ウユニの町でガスの入手や水、食料をサポートカーに積み込んで早朝出発した。我々のグループは車2台、バイク15台、30リッターのジェリカンを6本積んでいるので車450キロ、バイク500キロの走行が可能だ。途中2カ所のGSがあるとの事。午前中いっぱい走って最初のGSに入る。ところがディーゼル、ガソリン共に売り切れ、明日にはたぶんローリーが来るだろう…との返事。明日まで待つ訳には行かない。国境にもGSはあるが、ガソリンがあるかどうかは分からないという。しかし、ここまで来て引き返すわけにはいかない。
昨晩ジョニーに「国境までGSはあるか?」と聞いたとき、「2軒ある!」と答えたのでさほど心配せずにウユニの町を出たのだ。ジョニーに確認すると「あなたの質問はGSがあるか?で、ガソリンがあるか?ではなかった」との事。アホッ!ガスのないGSなんかいくらあってもしょうがねぇだろ!と言いたかったが、グッと我慢した。
夕方5時、バイクも車もガス欠寸前で国境着。標高3200m。人影も車もなく砂塵が舞ってるだけ、寒い。GSどころか店も民家も何もない。まずガスを手に入れなければ…。砂まみれの国境事務所に行き、山賊だか役人だかよくわからないヒゲのオッサンに聞くと、ジェリカンを持って俺について来いという。言われるままついて行くと、裏手の砂の上にドラム缶が4~5本置かれていた。オヤジは「1リッター2ドルだ!」(町ではその半値)と言い、ドラム缶のキャップを開け、ゴムホースを差込み、口で吸い始めた。これがGSか!?まぁでも助かった。捨てる神あれば拾う神あり。

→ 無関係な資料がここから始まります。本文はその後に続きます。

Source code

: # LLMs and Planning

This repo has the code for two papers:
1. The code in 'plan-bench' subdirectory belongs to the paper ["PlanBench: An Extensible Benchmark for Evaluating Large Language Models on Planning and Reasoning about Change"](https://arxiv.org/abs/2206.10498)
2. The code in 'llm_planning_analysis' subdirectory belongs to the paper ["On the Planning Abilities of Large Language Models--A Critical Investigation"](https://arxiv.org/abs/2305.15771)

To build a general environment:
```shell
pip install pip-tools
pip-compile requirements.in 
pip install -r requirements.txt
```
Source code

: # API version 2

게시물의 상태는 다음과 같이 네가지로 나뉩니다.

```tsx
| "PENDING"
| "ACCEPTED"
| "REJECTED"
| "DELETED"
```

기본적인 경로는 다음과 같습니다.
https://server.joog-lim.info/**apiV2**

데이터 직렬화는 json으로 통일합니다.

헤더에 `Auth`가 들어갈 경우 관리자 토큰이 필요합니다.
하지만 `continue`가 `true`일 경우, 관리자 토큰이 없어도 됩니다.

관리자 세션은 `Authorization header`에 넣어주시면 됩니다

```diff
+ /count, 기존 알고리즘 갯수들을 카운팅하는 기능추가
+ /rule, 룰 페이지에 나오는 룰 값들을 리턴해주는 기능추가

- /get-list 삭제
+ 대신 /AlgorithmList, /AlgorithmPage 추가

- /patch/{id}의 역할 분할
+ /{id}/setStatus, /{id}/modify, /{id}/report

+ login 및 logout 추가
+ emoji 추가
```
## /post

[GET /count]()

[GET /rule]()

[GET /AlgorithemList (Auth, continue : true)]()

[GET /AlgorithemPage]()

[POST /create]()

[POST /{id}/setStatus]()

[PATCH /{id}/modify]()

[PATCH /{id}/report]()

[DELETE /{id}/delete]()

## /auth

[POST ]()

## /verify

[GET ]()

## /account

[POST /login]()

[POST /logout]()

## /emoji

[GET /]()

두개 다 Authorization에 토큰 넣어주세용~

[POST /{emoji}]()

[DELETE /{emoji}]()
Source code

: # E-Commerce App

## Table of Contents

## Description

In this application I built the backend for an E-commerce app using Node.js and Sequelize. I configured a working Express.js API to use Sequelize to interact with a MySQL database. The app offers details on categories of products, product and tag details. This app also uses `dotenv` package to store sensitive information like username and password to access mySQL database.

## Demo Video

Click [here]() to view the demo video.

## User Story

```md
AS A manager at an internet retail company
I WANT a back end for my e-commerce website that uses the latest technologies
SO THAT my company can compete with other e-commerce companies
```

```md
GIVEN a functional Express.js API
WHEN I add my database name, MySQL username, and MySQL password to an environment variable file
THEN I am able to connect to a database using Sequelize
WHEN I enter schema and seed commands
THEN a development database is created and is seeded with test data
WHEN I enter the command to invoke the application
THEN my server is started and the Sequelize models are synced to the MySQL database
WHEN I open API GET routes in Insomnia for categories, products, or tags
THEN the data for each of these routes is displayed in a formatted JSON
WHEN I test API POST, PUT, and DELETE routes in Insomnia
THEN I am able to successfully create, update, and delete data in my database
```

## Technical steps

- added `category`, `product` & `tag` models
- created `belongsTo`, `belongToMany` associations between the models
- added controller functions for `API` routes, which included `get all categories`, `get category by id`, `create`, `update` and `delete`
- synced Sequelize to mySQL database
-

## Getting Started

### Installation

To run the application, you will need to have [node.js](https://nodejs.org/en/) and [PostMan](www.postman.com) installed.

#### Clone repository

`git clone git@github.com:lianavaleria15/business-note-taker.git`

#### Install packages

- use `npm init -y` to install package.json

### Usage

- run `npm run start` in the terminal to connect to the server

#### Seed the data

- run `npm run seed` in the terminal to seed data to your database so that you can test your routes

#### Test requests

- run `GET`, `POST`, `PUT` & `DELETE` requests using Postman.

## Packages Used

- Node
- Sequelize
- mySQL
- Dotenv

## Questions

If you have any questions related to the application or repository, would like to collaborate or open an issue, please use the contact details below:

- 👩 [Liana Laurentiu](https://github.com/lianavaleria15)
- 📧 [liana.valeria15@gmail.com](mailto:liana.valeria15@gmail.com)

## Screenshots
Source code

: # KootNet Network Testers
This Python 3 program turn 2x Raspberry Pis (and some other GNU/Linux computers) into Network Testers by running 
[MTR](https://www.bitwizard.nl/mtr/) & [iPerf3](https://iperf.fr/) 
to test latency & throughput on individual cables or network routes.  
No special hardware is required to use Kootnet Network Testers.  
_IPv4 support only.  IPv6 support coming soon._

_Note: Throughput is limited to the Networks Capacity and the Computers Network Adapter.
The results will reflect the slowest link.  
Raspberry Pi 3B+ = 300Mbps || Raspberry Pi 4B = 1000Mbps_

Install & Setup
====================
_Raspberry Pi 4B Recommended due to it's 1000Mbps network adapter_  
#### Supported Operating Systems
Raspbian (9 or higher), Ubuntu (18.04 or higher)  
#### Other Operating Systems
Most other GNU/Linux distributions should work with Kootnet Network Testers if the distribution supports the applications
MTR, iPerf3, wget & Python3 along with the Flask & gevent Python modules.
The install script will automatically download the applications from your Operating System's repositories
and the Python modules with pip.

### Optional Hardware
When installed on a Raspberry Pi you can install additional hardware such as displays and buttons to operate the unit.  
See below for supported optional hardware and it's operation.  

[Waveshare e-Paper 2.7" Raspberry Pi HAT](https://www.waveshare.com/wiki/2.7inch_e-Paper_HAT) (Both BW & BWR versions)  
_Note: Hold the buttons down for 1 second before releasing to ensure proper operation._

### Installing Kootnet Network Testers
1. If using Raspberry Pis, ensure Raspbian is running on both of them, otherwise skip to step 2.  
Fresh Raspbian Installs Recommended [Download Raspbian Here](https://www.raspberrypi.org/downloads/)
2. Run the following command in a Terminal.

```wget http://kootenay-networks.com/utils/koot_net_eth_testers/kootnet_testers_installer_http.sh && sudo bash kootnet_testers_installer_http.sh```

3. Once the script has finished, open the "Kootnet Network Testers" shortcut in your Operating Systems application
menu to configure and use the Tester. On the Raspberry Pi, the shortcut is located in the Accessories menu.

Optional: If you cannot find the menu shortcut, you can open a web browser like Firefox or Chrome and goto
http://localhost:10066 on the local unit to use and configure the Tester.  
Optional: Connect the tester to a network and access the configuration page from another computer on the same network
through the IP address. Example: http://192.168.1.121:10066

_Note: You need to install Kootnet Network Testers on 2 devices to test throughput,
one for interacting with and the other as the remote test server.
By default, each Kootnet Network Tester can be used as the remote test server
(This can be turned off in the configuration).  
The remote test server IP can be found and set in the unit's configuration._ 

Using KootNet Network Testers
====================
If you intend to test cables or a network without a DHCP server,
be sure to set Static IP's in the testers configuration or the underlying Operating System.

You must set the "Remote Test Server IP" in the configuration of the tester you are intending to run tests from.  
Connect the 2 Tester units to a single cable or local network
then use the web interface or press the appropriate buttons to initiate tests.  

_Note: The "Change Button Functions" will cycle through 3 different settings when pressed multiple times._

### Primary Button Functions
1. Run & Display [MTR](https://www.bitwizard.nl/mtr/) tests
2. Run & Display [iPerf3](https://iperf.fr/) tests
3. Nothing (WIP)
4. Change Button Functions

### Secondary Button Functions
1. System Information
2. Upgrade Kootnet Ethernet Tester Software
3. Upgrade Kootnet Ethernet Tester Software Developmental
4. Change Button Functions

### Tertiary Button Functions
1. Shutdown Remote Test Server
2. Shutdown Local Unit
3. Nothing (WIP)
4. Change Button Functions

30キロのジェリカンを2本両手に下げ、同行のメカニック小島と顔を見合わせ「へへへ…」と小さく笑った。しかしもうすぐ日が暮れる。手ぶらのジョニーはここからどうやってウユニの町に帰るのだろう?!ミネラルウォターと昼の食べ残しのパンを彼にあげた。ボリビアの旅も侮れない。